EXERCISE DESCRIPTION:
In the records, each line holding "composer" must be reported.

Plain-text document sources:

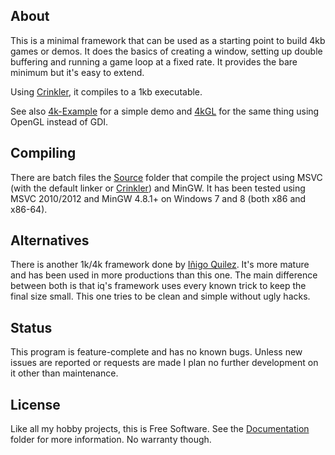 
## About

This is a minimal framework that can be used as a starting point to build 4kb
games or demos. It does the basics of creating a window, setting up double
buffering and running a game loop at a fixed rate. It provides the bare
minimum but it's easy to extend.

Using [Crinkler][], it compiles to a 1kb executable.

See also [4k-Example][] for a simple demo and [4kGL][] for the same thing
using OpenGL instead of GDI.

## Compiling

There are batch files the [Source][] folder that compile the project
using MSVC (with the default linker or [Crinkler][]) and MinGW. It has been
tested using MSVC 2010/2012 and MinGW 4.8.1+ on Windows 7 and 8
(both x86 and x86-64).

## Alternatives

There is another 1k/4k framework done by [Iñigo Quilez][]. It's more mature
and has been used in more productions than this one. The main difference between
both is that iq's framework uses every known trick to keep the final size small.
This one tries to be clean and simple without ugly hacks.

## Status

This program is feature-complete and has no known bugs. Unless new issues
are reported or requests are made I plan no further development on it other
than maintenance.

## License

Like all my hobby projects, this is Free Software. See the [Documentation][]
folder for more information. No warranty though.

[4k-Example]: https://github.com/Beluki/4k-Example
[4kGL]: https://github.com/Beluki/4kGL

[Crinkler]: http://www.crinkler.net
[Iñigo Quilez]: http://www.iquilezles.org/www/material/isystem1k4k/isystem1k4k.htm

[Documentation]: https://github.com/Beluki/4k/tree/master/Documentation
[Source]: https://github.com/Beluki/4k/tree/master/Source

---

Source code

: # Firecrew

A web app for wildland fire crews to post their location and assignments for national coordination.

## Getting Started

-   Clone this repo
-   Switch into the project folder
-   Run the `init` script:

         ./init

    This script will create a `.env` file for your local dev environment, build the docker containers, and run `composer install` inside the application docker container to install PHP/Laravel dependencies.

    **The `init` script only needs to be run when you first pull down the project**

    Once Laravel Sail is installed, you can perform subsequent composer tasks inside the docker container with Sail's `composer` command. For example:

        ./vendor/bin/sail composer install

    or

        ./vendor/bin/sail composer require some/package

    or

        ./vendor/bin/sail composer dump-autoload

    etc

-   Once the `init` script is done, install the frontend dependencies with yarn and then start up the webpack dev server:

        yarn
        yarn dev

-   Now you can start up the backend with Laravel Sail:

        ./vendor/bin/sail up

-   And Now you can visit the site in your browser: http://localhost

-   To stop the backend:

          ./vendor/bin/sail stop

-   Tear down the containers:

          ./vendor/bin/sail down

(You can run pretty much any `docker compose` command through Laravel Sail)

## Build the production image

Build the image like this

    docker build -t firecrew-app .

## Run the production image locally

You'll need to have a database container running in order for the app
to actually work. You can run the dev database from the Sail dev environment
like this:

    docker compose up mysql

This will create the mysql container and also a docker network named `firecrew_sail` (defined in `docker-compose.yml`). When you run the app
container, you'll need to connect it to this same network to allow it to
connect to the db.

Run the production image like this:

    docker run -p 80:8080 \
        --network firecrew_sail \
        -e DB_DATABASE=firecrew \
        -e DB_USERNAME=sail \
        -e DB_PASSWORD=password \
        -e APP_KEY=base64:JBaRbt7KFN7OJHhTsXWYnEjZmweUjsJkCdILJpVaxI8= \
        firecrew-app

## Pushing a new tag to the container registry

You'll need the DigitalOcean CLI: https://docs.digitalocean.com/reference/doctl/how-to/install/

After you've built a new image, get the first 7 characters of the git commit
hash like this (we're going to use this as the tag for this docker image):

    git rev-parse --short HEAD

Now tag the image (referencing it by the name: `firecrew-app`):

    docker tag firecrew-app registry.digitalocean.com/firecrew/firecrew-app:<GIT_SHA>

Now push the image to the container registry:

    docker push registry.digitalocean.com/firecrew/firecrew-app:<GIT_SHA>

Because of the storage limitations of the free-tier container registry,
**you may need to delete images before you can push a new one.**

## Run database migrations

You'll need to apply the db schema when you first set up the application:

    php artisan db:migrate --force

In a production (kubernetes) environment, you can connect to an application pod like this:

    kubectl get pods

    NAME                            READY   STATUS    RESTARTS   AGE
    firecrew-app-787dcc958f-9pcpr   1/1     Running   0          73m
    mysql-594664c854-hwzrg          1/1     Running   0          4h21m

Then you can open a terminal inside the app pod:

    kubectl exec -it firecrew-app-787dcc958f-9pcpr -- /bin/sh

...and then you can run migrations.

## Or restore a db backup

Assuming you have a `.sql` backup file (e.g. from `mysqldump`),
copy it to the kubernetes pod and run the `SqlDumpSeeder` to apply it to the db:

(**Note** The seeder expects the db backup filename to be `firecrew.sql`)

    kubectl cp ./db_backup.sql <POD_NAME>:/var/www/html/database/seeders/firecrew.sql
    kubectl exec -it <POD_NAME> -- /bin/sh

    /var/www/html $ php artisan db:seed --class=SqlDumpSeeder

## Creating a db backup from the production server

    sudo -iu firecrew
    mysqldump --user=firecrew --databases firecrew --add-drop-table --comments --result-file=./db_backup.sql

...

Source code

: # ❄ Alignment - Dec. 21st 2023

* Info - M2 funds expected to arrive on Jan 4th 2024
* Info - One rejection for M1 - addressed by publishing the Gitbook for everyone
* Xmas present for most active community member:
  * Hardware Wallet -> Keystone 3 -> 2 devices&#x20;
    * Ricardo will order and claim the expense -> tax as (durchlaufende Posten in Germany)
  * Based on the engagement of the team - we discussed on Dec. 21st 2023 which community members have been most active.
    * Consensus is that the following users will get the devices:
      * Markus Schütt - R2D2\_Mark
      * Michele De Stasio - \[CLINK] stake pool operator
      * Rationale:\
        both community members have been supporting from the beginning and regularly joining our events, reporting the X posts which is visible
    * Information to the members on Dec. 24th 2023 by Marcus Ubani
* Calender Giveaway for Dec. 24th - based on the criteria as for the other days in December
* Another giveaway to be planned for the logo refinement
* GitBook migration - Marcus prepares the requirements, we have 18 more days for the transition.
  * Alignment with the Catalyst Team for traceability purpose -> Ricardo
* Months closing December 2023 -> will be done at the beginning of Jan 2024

OUTPUT OF THE TASK:
    This script will create a `.env` file for your local dev environment, build the docker containers, and run `composer install` inside the application docker container to install PHP/Laravel dependencies.
    Once Laravel Sail is installed, you can perform subsequent composer tasks inside the docker container with Sail's `composer` command. For example:
        ./vendor/bin/sail composer install
        ./vendor/bin/sail composer require some/package
        ./vendor/bin/sail composer dump-autoload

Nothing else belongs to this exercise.